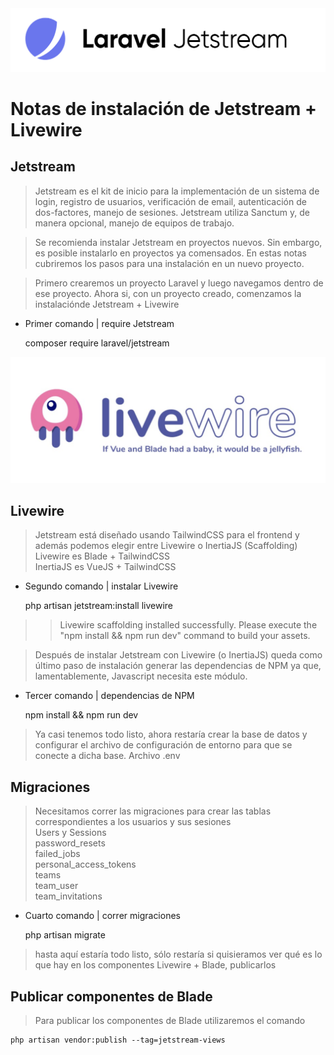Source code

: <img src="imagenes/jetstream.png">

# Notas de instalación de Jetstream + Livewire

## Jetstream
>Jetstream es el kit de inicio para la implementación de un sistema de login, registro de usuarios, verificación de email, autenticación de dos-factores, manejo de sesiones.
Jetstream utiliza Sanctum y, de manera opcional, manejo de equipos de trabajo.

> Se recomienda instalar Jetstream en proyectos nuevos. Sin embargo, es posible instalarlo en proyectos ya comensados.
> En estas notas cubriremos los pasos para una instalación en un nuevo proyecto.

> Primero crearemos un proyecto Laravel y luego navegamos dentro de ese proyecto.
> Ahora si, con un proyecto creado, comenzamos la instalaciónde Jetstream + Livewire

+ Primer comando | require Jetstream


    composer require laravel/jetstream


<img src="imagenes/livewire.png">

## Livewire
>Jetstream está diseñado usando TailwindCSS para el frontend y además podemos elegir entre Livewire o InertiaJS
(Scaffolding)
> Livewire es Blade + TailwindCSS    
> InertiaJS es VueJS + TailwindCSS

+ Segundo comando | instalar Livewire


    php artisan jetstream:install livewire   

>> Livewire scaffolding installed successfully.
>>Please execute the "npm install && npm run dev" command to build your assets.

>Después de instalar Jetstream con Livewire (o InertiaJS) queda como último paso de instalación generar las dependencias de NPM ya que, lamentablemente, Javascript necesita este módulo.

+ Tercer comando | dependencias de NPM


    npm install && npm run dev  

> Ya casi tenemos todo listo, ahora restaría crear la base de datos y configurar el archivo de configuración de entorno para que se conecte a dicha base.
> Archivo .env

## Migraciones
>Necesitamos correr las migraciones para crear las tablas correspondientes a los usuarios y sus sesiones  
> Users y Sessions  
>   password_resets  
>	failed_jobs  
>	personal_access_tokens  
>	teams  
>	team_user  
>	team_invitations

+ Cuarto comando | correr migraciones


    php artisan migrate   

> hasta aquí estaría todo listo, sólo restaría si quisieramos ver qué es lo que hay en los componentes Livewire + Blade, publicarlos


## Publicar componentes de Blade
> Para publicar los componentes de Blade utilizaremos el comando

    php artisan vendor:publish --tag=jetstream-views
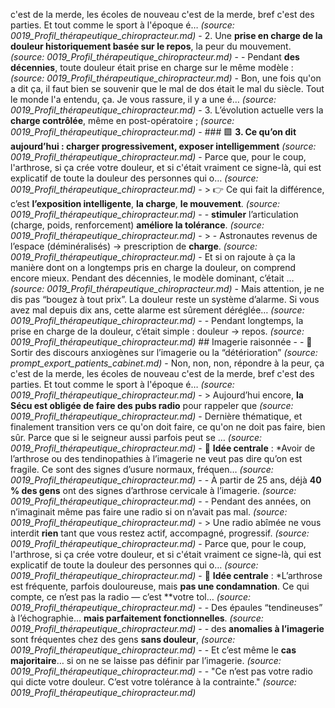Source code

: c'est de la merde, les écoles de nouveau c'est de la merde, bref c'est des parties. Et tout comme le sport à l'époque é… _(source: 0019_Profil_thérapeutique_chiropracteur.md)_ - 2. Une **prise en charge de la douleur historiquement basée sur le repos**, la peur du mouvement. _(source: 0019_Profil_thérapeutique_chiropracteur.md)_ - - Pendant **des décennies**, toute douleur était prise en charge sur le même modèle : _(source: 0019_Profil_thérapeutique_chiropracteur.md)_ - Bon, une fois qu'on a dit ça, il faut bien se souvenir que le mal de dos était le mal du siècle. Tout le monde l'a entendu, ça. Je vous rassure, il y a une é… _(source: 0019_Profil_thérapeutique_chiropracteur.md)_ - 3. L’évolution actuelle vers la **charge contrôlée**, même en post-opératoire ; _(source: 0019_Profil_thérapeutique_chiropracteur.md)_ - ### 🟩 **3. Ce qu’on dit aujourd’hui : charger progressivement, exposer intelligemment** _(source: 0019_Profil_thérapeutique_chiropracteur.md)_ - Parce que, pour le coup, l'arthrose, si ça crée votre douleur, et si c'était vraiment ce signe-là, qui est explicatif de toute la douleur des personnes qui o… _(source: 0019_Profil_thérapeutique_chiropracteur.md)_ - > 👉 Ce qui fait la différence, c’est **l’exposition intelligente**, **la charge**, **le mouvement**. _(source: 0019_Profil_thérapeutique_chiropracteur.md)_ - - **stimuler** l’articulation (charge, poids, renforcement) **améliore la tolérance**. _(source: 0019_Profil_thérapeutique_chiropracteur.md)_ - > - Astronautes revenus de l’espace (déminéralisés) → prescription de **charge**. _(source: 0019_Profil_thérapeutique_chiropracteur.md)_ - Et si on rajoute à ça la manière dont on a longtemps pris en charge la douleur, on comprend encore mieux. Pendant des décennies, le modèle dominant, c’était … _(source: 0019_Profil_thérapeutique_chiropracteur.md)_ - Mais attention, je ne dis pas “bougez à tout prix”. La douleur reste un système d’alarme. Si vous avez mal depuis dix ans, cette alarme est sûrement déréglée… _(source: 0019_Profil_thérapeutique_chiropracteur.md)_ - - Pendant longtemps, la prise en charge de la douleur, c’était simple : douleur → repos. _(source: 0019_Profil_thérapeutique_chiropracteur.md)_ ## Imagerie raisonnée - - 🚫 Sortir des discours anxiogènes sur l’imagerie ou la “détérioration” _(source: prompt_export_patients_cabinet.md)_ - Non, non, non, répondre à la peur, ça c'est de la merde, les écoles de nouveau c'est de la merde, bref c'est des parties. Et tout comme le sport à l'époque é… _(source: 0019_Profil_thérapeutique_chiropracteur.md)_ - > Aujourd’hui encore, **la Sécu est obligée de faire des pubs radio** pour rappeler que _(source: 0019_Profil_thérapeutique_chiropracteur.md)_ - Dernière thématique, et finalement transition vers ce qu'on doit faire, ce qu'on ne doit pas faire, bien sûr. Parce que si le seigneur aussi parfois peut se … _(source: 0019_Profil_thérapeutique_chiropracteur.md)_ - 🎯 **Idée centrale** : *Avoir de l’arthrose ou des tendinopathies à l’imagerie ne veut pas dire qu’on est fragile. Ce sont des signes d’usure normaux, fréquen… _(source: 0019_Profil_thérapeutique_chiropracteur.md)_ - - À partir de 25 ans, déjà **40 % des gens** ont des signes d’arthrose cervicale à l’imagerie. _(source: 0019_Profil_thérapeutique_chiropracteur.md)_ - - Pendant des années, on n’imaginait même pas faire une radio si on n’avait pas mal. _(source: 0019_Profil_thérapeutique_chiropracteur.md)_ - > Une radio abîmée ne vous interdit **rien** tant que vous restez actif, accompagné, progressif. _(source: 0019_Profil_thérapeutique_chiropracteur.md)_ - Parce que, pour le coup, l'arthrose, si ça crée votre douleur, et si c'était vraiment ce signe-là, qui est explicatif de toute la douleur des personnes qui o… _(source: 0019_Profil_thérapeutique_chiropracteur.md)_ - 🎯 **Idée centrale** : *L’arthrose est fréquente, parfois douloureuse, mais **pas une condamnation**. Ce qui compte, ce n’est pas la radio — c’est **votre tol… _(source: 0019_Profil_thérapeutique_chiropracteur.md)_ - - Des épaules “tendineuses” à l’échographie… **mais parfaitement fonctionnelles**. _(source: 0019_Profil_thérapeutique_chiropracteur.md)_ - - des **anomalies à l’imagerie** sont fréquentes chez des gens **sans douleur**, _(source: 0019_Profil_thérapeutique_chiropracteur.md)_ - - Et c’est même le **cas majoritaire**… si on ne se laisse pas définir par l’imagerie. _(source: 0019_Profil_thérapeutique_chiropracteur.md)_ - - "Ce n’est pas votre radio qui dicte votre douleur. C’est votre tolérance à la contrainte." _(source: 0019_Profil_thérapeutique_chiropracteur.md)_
■ ■ ■ ■ ■ ■ ■
State, as a bare number, how many lines of the listing hold the word "usuarios".

» **ANSWER SPACE**:
2